FICO is a private “predictive analytics” company that uses a proprietary formula to determine the creditworthiness of every borrower in the US. FICO takes data collected and documented by the three major credit reporting companies — Transunion, Equifax, and Experian — to create a score on a scale from 300 to 850.
Patients with scores below 669 are often experience difficulty getting approved for loans, or receive high interest and must offer large down payments in order to be underwritten.
Flexible patient financing
An innovative alternative to traditional lending, flexible patient financing facilitates pay-as-you-go arrangements to support care for people with low or no credit. If a patient doesn’t qualify for a traditional loan, they can enter a payment plan structured by a provider like Healthcare Finance Direct to make monthly payments for their care.

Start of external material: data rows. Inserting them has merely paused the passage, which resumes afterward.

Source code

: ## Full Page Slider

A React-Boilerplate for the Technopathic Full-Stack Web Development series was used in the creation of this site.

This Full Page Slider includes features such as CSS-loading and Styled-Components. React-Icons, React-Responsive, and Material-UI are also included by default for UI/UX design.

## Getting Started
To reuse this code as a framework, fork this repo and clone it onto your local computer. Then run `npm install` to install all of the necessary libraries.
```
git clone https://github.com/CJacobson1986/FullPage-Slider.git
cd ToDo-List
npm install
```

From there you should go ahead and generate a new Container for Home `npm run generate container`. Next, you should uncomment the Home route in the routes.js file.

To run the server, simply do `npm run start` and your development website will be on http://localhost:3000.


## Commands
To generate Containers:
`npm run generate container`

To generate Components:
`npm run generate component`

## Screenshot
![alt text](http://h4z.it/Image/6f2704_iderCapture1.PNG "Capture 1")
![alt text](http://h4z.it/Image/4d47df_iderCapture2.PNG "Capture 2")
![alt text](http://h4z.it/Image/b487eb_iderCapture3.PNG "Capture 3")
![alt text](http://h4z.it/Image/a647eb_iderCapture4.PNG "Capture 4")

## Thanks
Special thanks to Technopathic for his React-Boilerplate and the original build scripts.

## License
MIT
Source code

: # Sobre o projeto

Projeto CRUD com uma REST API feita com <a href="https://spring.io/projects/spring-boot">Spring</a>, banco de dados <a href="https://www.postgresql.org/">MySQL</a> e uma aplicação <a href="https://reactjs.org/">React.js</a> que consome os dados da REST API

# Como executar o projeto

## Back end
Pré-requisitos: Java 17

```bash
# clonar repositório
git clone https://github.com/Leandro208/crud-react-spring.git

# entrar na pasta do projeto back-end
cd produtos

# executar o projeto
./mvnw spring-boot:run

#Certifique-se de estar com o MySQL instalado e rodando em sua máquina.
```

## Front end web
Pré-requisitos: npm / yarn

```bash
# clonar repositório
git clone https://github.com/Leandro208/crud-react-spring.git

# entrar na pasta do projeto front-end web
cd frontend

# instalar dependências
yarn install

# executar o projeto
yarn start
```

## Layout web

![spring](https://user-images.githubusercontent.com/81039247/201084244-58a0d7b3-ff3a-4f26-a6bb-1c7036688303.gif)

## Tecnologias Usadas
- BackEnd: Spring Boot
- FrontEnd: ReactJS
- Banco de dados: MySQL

In this arrangement, the borrower signs an agreement to pay the servicer using direct debits from their account on a recurring basis. The servicer then directs payment to the practice.
Rather than using a traditional credit scoring model, Healthcare Finance Direct uses a proprietary algorithm that takes additional aspects of a person’s financial health into consideration, assigning them a score from A thru E to determine their creditworthiness.
From there, HFD services the relationship for the practice, sending them monthly installments when payment is received for the life of the agreement.